Some notes to myself on 'git log -G' (and sort of on -S)
Today I found myself nerd-sniped by a bit in Golang is evil on shitty networks (via), and wanted to know where a particular behavior was added in Go's network code. The article conveniently identified the code involved, so once I found the source file all I theoretically needed to do was trace it back in history. Until recently, my normal tool for this is Git's 'blame' view and mode, often on Github because Github has a convenient 'view git-blame just before this commit', which makes it easy to step back in history.
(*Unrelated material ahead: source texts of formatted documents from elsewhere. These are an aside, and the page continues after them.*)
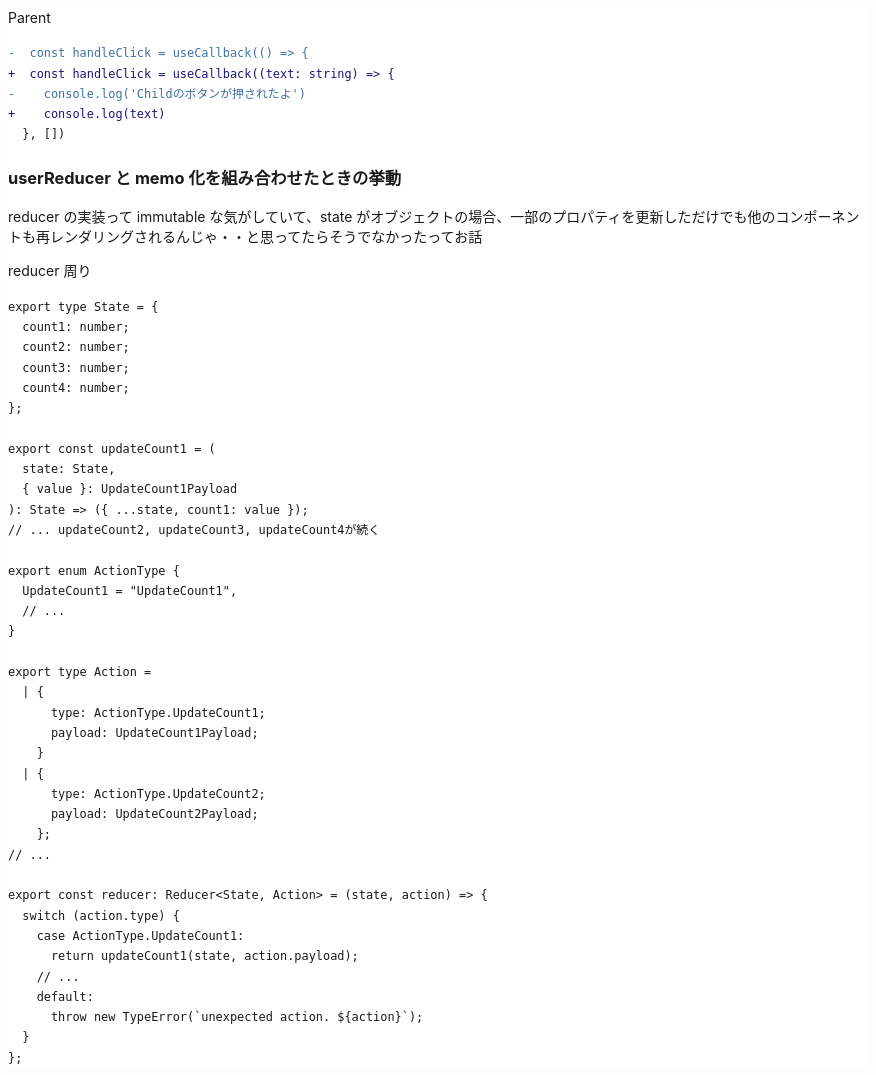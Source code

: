 Parent

```diff tsx
-  const handleClick = useCallback(() => {
+  const handleClick = useCallback((text: string) => {
-    console.log('Childのボタンが押されたよ')
+    console.log(text)
  }, [])
```

### userReducer と memo 化を組み合わせたときの挙動

reducer の実装って immutable な気がしていて、state がオブジェクトの場合、一部のプロパティを更新しただけでも他のコンポーネントも再レンダリングされるんじゃ・・と思ってたらそうでなかったってお話

reducer 周り

```tsx
export type State = {
  count1: number;
  count2: number;
  count3: number;
  count4: number;
};

export const updateCount1 = (
  state: State,
  { value }: UpdateCount1Payload
): State => ({ ...state, count1: value });
// ... updateCount2, updateCount3, updateCount4が続く

export enum ActionType {
  UpdateCount1 = "UpdateCount1",
  // ...
}

export type Action =
  | {
      type: ActionType.UpdateCount1;
      payload: UpdateCount1Payload;
    }
  | {
      type: ActionType.UpdateCount2;
      payload: UpdateCount2Payload;
    };
// ...

export const reducer: Reducer<State, Action> = (state, action) => {
  switch (action.type) {
    case ActionType.UpdateCount1:
      return updateCount1(state, action.payload);
    // ...
    default:
      throw new TypeError(`unexpected action. ${action}`);
  }
};
```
Unfortunately in this case, the source code had been reorganized and moved around repeatedly, so this wasn't easy.
Instead, I turned to ''git log
-G
', which I'd recently used to answer a similar question in the
ZFS code base. 'git log -G
<thing>
'
and the somewhat similar 'git log -S <thing>
'
search for '<thing>' in commits (in different ways). This time
around, I used plain 'git log -G <thing>
' and then got the full
details of likely commits with 'git show <id>
'. A generally better
option is 'git log -G <thing> -p
', which
includes the diff for a commit but by default shows you only the
file (or files) where the thing shows up in the changes (per
gitdiffcore's pickaxe section).
(In this case I had to iterate git-log a few times, because the implementation changed. The answer turns out to be it's been there since the beginning, which I could have found out by reading the other comments.)
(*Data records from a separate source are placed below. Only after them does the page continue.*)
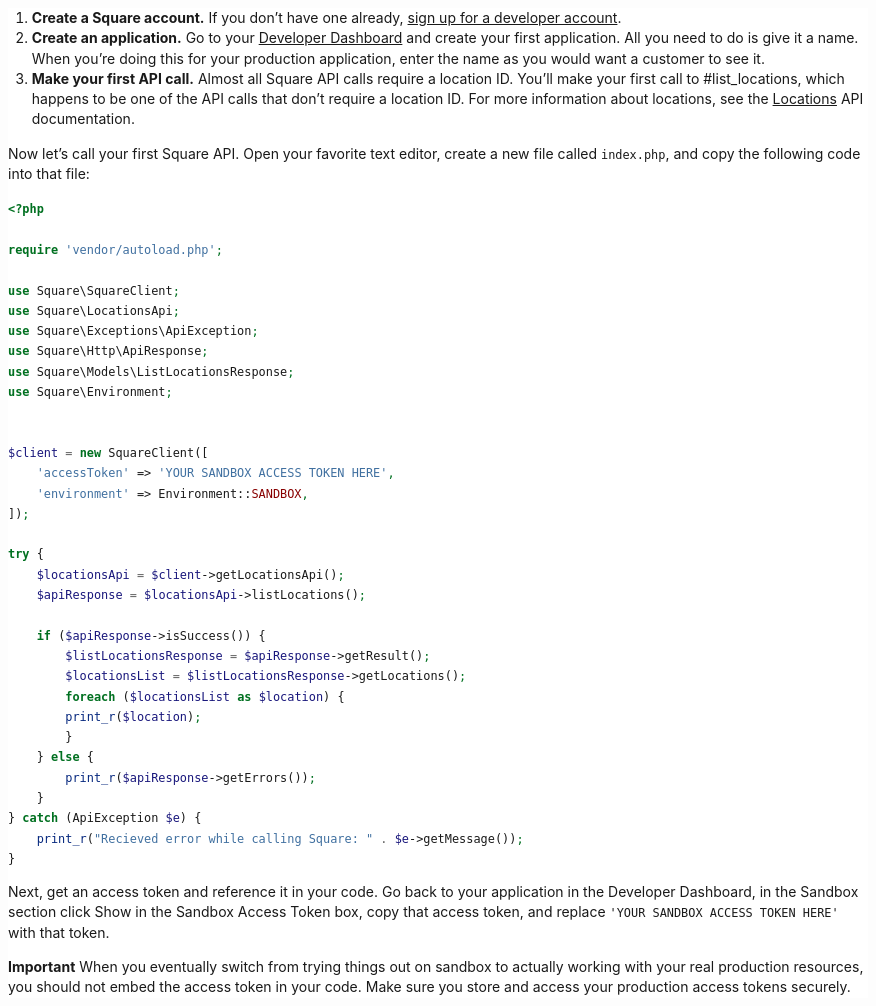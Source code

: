 1. **Create a Square account.** If you don’t have one already, [sign up for a developer account].
1. **Create an application.** Go to your [Developer Dashboard] and create your first application. All you need to do is give it a name. When you’re doing this for your production application, enter the name as you would want a customer to see it.
1. **Make your first API call.** Almost all Square API calls require a location ID. You’ll make your first call to #list_locations, which happens to be one of the API calls that don’t require a location ID. For more information about locations, see the [Locations] API documentation.

Now let’s call your first Square API. Open your favorite text editor, create a new file called `index.php`, and copy the following code into that file:



```php
<?php

require 'vendor/autoload.php';

use Square\SquareClient;
use Square\LocationsApi;
use Square\Exceptions\ApiException;
use Square\Http\ApiResponse;
use Square\Models\ListLocationsResponse;
use Square\Environment;


$client = new SquareClient([
    'accessToken' => 'YOUR SANDBOX ACCESS TOKEN HERE',
    'environment' => Environment::SANDBOX,
]);

try {
    $locationsApi = $client->getLocationsApi();
    $apiResponse = $locationsApi->listLocations();

    if ($apiResponse->isSuccess()) {
        $listLocationsResponse = $apiResponse->getResult();
        $locationsList = $listLocationsResponse->getLocations();
        foreach ($locationsList as $location) {
        print_r($location);
        }
    } else {
        print_r($apiResponse->getErrors());
    }
} catch (ApiException $e) {
    print_r("Recieved error while calling Square: " . $e->getMessage());
} 
```

Next, get an access token and reference it in your code. Go back to your application in the Developer Dashboard, in the Sandbox section click Show in the Sandbox Access Token box, copy that access token, and replace `'YOUR SANDBOX ACCESS TOKEN HERE'` with that token.

**Important** When you eventually switch from trying things out on sandbox to actually working with your real production resources, you should not embed the access token in your code. Make sure you store and access your production access tokens securely.


[//]: # "Link anchor definitions"
[Square Logo]: https://docs.connect.squareup.com/images/github/github-square-logo.svg
[Developer Dashboard]: https://developer.squareup.com/apps
[Square API]: https://squareup.com/developers
[sign up for a developer account]: https://squareup.com/signup?v=developers
[Client]: doc/client.md
[Devices]: doc/devices.md
[Disputes]: doc/disputes.md
[Terminal]: doc/terminal.md
[Cash Drawers]: doc/cash-drawers.md
[Customer Groups]: doc/customer-groups.md
[Customer Segments]: doc/customer-segments.md
[Bank Accounts]: doc/bank-accounts
[Payments]: doc/payments.md
[Checkout]: doc/checkout.md
[Catalog]: doc/catalog.md
[Customers]: doc/customers.md
[Employees]: doc/employees.md
[Inventory]: doc/inventory.md
[Labor]: doc/labor.md
[Loyalty]: doc/loyalty.md
[Locations]: doc/locations.md
[Merchants]: doc/merchants.md
[Orders]: doc/orders.md
[Invoices]: doc/invoices.md
[Apple Pay]: doc/apple-pay.md
[Refunds]: doc/refunds.md
[Reporting]: doc/reporting.md
[Mobile Authorization]: doc/mobile-authorization.md
[O Auth]: doc/o-auth.md
[V1 Locations]: doc/v1-locations.md
[V1 Employees]: doc/v1-employees.md
[V1 Transactions]: doc/v1-transactions.md
[V1 Items]: doc/v1-items.md
[Team]: doc/team.md
[Transactions]: doc/transactions.md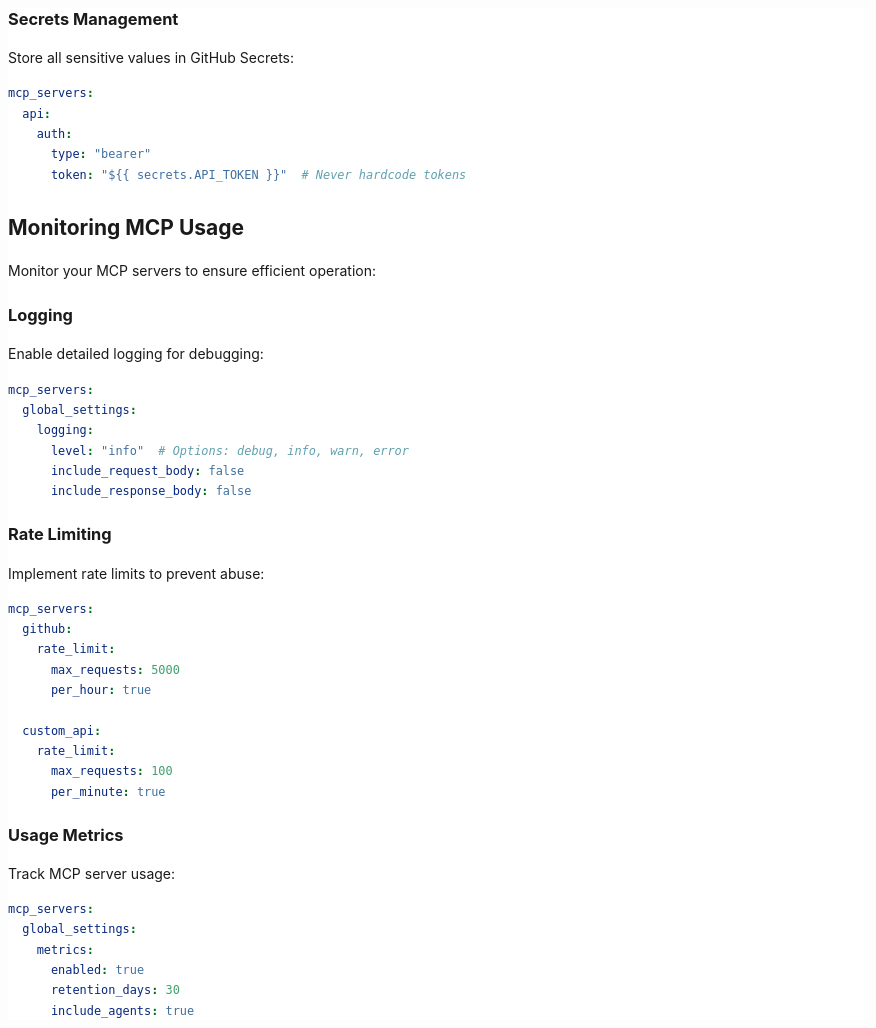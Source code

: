 ### Secrets Management

Store all sensitive values in GitHub Secrets:

```yaml
mcp_servers:
  api:
    auth:
      type: "bearer"
      token: "${{ secrets.API_TOKEN }}"  # Never hardcode tokens
```

## Monitoring MCP Usage

Monitor your MCP servers to ensure efficient operation:

### Logging

Enable detailed logging for debugging:

```yaml
mcp_servers:
  global_settings:
    logging:
      level: "info"  # Options: debug, info, warn, error
      include_request_body: false
      include_response_body: false
```

### Rate Limiting

Implement rate limits to prevent abuse:

```yaml
mcp_servers:
  github:
    rate_limit:
      max_requests: 5000
      per_hour: true
  
  custom_api:
    rate_limit:
      max_requests: 100
      per_minute: true
```

### Usage Metrics

Track MCP server usage:

```yaml
mcp_servers:
  global_settings:
    metrics:
      enabled: true
      retention_days: 30
      include_agents: true
```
'Git log -G' is not exactly the fastest thing in the world, which isn't surprising since it has to generate diffs for all changesets in order to look at things. It's single-threaded, unsurprisingly, and generally CPU bound in my testing. This implies that if I'm probing for multiple things at once on a SMP machine (which is the usual case), it's to my benefit to run multiple git-logs at once in different windows. On sufficiently large repositories it's probably also disk IO bound, although that will depend a lot on the storage involved. Because of this, it seems that it be useful to trim down what file paths Git considers, if you good confidence of where relevant files both are now and were in the past.
'Git log -S' is subtly different from 'git log -G' in a way that may make it less useful than you expect, depending on the repository. As covered in the git-log manual page, the -S option specifically includes binary files as well, while -G implicitly excludes them because they don't normally create patch text (binary files can be included with --text if you really want). In this case the identifier name I was looking for also appeared in some binary files of test data, so some of the commits reported by 'git log -S' puzzled me until I realized that they were being included because they added new versions of the test data, which meant that the number of instances of the identifier name had gone up.
(There may be some way to make -S not search binary files, but if so I couldn't find it when looking through the git-log manual page.)
If I'm hunting for when something was introduced or removed and I'm sure that the repository has no binary files to confuse me, using 'git log -p -S' is probably safe. If there are binary files around to annoy me, I'm probably pragmatically better off using 'git log -p -G'. Using -G also means that I'll spot changes in how something is used, for example making a function call conditional or not conditional (which I believe won't normally show up in -S). Probably my life is better if I standardize on first using 'git log -G' and then switching to -S if I'm getting too many code motion commits.